* _Work item_
Starting at the line containing "validator.validate(funcionario);" and ending at the line containing "<h3>Para onde redirecionar", print every line of the material below exactly, both ends included, and stop there.

* _Record set_

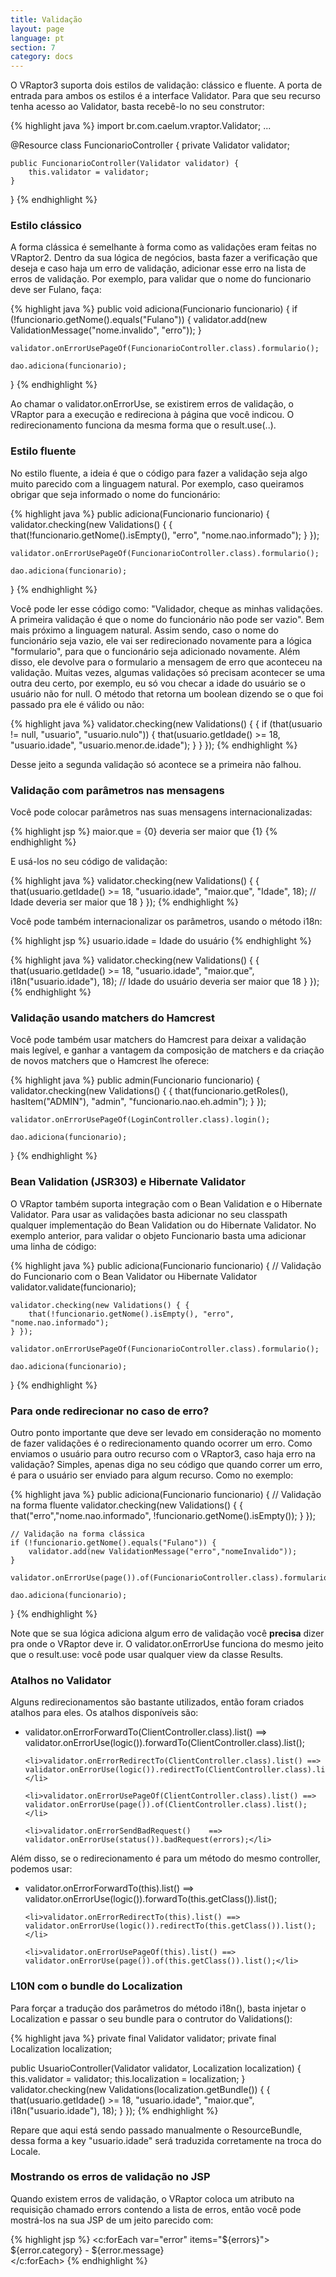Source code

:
 ```yaml
---
title: Validação
layout: page
language: pt
section: 7
category: docs
---
```


O VRaptor3 suporta dois estilos de validação: clássico e fluente. A porta de entrada para ambos os estilos é a interface Validator. Para que seu recurso tenha acesso ao Validator, basta recebê-lo no seu construtor:

{% highlight java %}
import br.com.caelum.vraptor.Validator;
...

@Resource
class FuncionarioController {
    private Validator validator;
    
    public FuncionarioController(Validator validator) {
        this.validator = validator;
    }
}
{% endhighlight %}

<h3>Estilo clássico</h3>

A forma clássica é semelhante à forma como as validações eram feitas no VRaptor2. Dentro da sua lógica de negócios, basta fazer a verificação que deseja e caso haja um erro de validação, adicionar esse erro na lista de erros de validação. Por exemplo, para validar que o nome do funcionario deve ser Fulano, faça:

{% highlight java %}
public void adiciona(Funcionario funcionario) {
    if (!funcionario.getNome().equals("Fulano")) {
        validator.add(new ValidationMessage("nome.invalido", "erro"));
    }

    validator.onErrorUsePageOf(FuncionarioController.class).formulario();

    dao.adiciona(funcionario);
}
{% endhighlight %}

Ao chamar o validator.onErrorUse, se existirem erros de validação, o VRaptor para a execução e redireciona à página que você indicou. O redirecionamento funciona da mesma forma que o result.use(..).

<h3>Estilo fluente</h3>

No estilo fluente, a ideia é que o código para fazer a validação seja algo muito parecido com a linguagem natural. Por exemplo, caso queiramos obrigar que seja informado o nome do funcionário:

{% highlight java %}
public adiciona(Funcionario funcionario) {
    validator.checking(new Validations() { {
        that(!funcionario.getNome().isEmpty(), "erro", "nome.nao.informado");
    } });

    validator.onErrorUsePageOf(FuncionarioController.class).formulario();

    dao.adiciona(funcionario);
}
{% endhighlight %}

Você pode ler esse código como: "Validador, cheque as minhas validações. A primeira validação é que o nome do funcionário não pode ser vazio". Bem mais próximo a linguagem natural.
Assim sendo, caso o nome do funcionário seja vazio, ele vai ser redirecionado novamente para a lógica "formulario", para que o funcionário seja adicionado novamente. Além disso, ele devolve para o formulario a mensagem de erro que aconteceu na validação.
Muitas vezes, algumas validações só precisam acontecer se uma outra deu certo, por exemplo, eu só vou checar a idade do usuário se o usuário não for null. O método that retorna um boolean dizendo se o que foi passado pra ele é válido ou não:

{% highlight java %}
validator.checking(new Validations() { {
    if (that(usuario != null, "usuario", "usuario.nulo")) {
        that(usuario.getIdade() >= 18, "usuario.idade", "usuario.menor.de.idade");
    }
} });
{% endhighlight %}

Desse jeito a segunda validação só acontece se a primeira não falhou.

<h3>Validação com parâmetros nas mensagens</h3>

Você pode colocar parâmetros nas suas mensagens internacionalizadas:

{% highlight jsp %}
maior.que = {0} deveria ser maior que {1}
{% endhighlight %}

E usá-los no seu código de validação:

{% highlight java %}
validator.checking(new Validations() { {
    that(usuario.getIdade() >= 18, "usuario.idade", "maior.que", "Idade", 18);
    // Idade deveria ser maior que 18
} });
{% endhighlight %}

Você pode também internacionalizar os parâmetros, usando o método i18n:

{% highlight jsp %}
usuario.idade = Idade do usuário
{% endhighlight %}

{% highlight java %}
validator.checking(new Validations() { {
    that(usuario.getIdade() >= 18, "usuario.idade", "maior.que", i18n("usuario.idade"), 18);
    // Idade do usuário deveria ser maior que 18
} });
{% endhighlight %}

<h3>Validação usando matchers do Hamcrest</h3>

Você pode também usar matchers do Hamcrest para deixar a validação mais legível, e ganhar a vantagem da composição de matchers e da criação de novos matchers que o Hamcrest lhe oferece:

{% highlight java %}
public admin(Funcionario funcionario) {
    validator.checking(new Validations() { {
        that(funcionario.getRoles(), hasItem("ADMIN"), "admin", "funcionario.nao.eh.admin");
    } });

    validator.onErrorUsePageOf(LoginController.class).login();    

    dao.adiciona(funcionario);
}
{% endhighlight %}

<h3>Bean Validation (JSR303) e Hibernate Validator</h3>

O VRaptor também suporta integração com o Bean Validation e o Hibernate Validator. Para usar as validações basta adicionar no seu classpath qualquer implementação do Bean Validation ou do Hibernate Validator.
No exemplo anterior, para validar o objeto Funcionario basta uma adicionar uma linha de código:

{% highlight java %}
public adiciona(Funcionario funcionario) {
    // Validação do Funcionario com o Bean Validator ou Hibernate Validator
    validator.validate(funcionario);

    validator.checking(new Validations() { {
        that(!funcionario.getNome().isEmpty(), "erro", "nome.nao.informado");
    } });

    validator.onErrorUsePageOf(FuncionarioController.class).formulario();
    
    dao.adiciona(funcionario);
}
{% endhighlight %}

<h3>Para onde redirecionar no caso de erro?</h3>

Outro ponto importante que deve ser levado em consideração no momento de fazer validações é o redirecionamento quando ocorrer um erro. Como enviamos o usuário para outro recurso com o VRaptor3, caso haja erro na validação?
Simples, apenas diga no seu código que quando correr um erro, é para o usuário ser enviado para algum recurso. Como no exemplo:

{% highlight java %}
public adiciona(Funcionario funcionario) {
    // Validação na forma fluente
    validator.checking(new Validations() { {
        that("erro","nome.nao.informado", !funcionario.getNome().isEmpty());
    } });

    // Validação na forma clássica
    if (!funcionario.getNome().equals("Fulano")) {
        validator.add(new ValidationMessage("erro","nomeInvalido"));
    }

    validator.onErrorUse(page()).of(FuncionarioController.class).formulario();

    dao.adiciona(funcionario);
}
{% endhighlight %}

Note que se sua lógica adiciona algum erro de validação você <strong>precisa</strong> dizer pra onde o VRaptor deve ir. O validator.onErrorUse funciona do mesmo jeito que o result.use: você pode usar qualquer view da classe Results.

<h3>Atalhos no Validator</h3>

Alguns redirecionamentos são bastante utilizados, então foram criados atalhos para eles. Os atalhos disponíveis são:

<ul>
	<li>validator.onErrorForwardTo(ClientController.class).list() ==> validator.onErrorUse(logic()).forwardTo(ClientController.class).list();</li>

	<li>validator.onErrorRedirectTo(ClientController.class).list() ==> validator.onErrorUse(logic()).redirectTo(ClientController.class).list();</li>

	<li>validator.onErrorUsePageOf(ClientController.class).list() ==> validator.onErrorUse(page()).of(ClientController.class).list();</li>

	<li>validator.onErrorSendBadRequest()	 ==> validator.onErrorUse(status()).badRequest(errors);</li>
</ul>

Além disso, se o redirecionamento é para um método do mesmo controller, podemos usar:

<ul>
	<li>validator.onErrorForwardTo(this).list() ==> validator.onErrorUse(logic()).forwardTo(this.getClass()).list();</li>

	<li>validator.onErrorRedirectTo(this).list() ==> validator.onErrorUse(logic()).redirectTo(this.getClass()).list();</li>

	<li>validator.onErrorUsePageOf(this).list() ==> validator.onErrorUse(page()).of(this.getClass()).list();</li>
</ul>

<h3>L10N com o bundle do Localization</h3>

Para forçar a tradução dos parâmetros do método i18n(), basta injetar o Localization e passar o seu bundle para o contrutor do Validations():

{% highlight java %}
private final Validator validator;
private final Localization localization;

public UsuarioController(Validator validator, Localization localization) {
    this.validator = validator;
    this.localization = localization;
}
validator.checking(new Validations(localization.getBundle()) { {
    that(usuario.getIdade() >= 18, "usuario.idade", "maior.que", i18n("usuario.idade"), 18);
} });
{% endhighlight %}

Repare que aqui está sendo passado manualmente o ResourceBundle, dessa forma a key "usuario.idade" será traduzida corretamente na troca do Locale.

<h3>Mostrando os erros de validação no JSP</h3>

Quando existem erros de validação, o VRaptor coloca um atributo na requisição chamado errors contendo a lista de erros, então você pode mostrá-los na sua JSP de um jeito parecido com:

{% highlight jsp %}
<c:forEach var="error" items="${errors}">
    ${error.category} - ${error.message}<br />
</c:forEach>
{% endhighlight %}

* _Answer_
    validator.validate(funcionario);

    validator.checking(new Validations() { {
        that(!funcionario.getNome().isEmpty(), "erro", "nome.nao.informado");
    } });

    validator.onErrorUsePageOf(FuncionarioController.class).formulario();
    
    dao.adiciona(funcionario);
}
{% endhighlight %}

<h3>Para onde redirecionar no caso de erro?</h3>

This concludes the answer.